Charlene Lewis’ family dogs were always general ranch dogs and trail companions. As Lewis’ passions took her to horseback riding, they began to follow behind happily.
Teaching others how to ride horseback got Lewis to thinking about a skill she wanted to teach herself – dog agility.
Lewis and her mother Tammy Robinson drove to New Mexico to pick up two Australian shepherd puppies.
This curiosity has now led them both to compete at the Australian Shepherd Club of America National Finals Championship in Texas on Oct. 29, putting their hat in the battle for the top spot out of 60 internationally qualified dogs.
“It became just part of me,” said Robinson.
Robinson followed her daughter along this journey after being in an accident.
“I did this intensely to try to improve my memory, actually,” said Robinson.
The two began training in their horse arena. The more training they did, the more they captured the interest of their friends and neighbors.
They took this interest and ran with it to create the Santa Clarita Valley Dog Agility Club in 2010.
Since then, the club has grown to include 60 members.
“My dogs love it … They think it’s the greatest thing on Earth,” said member Kim Koch. “I kind of fell into it by accident.”
Koch joined the club in 2020 looking for something to do for herself. She found the club and began to participate in their classes.
Same story went for Alycia Wise.
“It’s very fun. It’s very competitive. It’s a team, you and your dog,” said Wise. “We all get along really well as a club and teammates and we support each other and it’s like having a second family and it’s turned into something that I never would have guessed.”
Cheri Preciado found the club after a 20-year hiatus from the sport. She started training in 1997 in Colorado, competing only a few times before life got in the way.
She is grateful now to be reintroduced to the sport and see her dogs Faith and Mercy thrive in their element.
“When they’re doing agility, they think they’re playing and we get to play with them, and they’re all excited about it,” said Preciado. “It brings out who they really are and gets them over that timidity.”
Agility is scored on accuracy and speed. According to Robinson, the happiness of the dog contributes a large portion to those skills.
“A happy dog is a fast dog,” said Robinson.
The dogs may be the ones teetering, racing through tunnels and weaving through poles, but it is actually the handlers who need the most training.
“The human has to learn more than the dog, so that’s an ongoing process,” said Robinson.

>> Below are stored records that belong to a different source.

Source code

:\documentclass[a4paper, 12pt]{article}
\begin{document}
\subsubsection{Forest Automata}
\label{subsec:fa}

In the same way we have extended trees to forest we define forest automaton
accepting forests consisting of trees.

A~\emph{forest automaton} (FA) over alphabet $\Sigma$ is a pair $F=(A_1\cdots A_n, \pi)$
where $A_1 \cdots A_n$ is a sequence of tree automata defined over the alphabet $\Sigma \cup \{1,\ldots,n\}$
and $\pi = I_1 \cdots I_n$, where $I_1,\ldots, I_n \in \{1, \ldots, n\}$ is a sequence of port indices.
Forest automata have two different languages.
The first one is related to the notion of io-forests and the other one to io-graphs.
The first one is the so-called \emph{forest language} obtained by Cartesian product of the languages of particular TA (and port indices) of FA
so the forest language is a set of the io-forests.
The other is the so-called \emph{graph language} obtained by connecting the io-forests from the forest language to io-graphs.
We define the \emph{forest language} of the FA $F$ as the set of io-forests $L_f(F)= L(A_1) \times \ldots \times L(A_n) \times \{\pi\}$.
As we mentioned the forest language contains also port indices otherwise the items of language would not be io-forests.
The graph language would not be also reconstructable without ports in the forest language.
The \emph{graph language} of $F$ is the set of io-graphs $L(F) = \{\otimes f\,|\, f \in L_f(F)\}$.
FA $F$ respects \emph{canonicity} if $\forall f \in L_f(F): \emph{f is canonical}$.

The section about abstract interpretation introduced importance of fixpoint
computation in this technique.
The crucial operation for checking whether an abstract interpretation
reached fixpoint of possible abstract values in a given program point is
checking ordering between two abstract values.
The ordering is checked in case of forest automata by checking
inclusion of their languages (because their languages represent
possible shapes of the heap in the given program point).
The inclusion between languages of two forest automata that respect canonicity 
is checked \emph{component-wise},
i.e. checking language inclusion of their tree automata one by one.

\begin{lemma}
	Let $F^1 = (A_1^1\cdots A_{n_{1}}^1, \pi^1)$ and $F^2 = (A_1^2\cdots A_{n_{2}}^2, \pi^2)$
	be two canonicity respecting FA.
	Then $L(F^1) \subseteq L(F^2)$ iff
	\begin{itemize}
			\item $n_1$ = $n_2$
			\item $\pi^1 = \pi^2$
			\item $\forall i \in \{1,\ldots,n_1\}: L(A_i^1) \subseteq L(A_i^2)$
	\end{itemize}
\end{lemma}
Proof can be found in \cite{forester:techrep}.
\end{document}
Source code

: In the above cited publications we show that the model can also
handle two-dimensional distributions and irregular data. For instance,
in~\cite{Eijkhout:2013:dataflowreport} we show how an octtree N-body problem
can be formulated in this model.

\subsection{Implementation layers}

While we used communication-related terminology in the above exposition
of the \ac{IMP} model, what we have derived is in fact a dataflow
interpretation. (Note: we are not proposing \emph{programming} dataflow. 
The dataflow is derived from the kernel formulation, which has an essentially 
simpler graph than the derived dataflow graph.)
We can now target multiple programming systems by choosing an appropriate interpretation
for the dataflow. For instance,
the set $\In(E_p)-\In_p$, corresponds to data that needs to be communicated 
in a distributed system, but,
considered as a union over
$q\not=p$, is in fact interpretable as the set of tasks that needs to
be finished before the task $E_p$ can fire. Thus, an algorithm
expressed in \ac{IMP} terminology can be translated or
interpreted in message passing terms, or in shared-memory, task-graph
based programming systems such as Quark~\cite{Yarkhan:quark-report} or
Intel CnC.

After years of training, both human and dog, members of the club are ready to let go of the leash and compete for the top spot.
Robinson will be competing in elite and finals with her three dogs Arrow, Diva and Mariah. Lewis will also be competing in elite and finals with her two dogs Breezy and Odin.
“I’ve been really trying to get here for a long time, so just to get there, I’m happy,” said Lewis. “It’s been a long road.”
Corey Benoit, Wise, Koch and Preciado will all be competing in the novice division.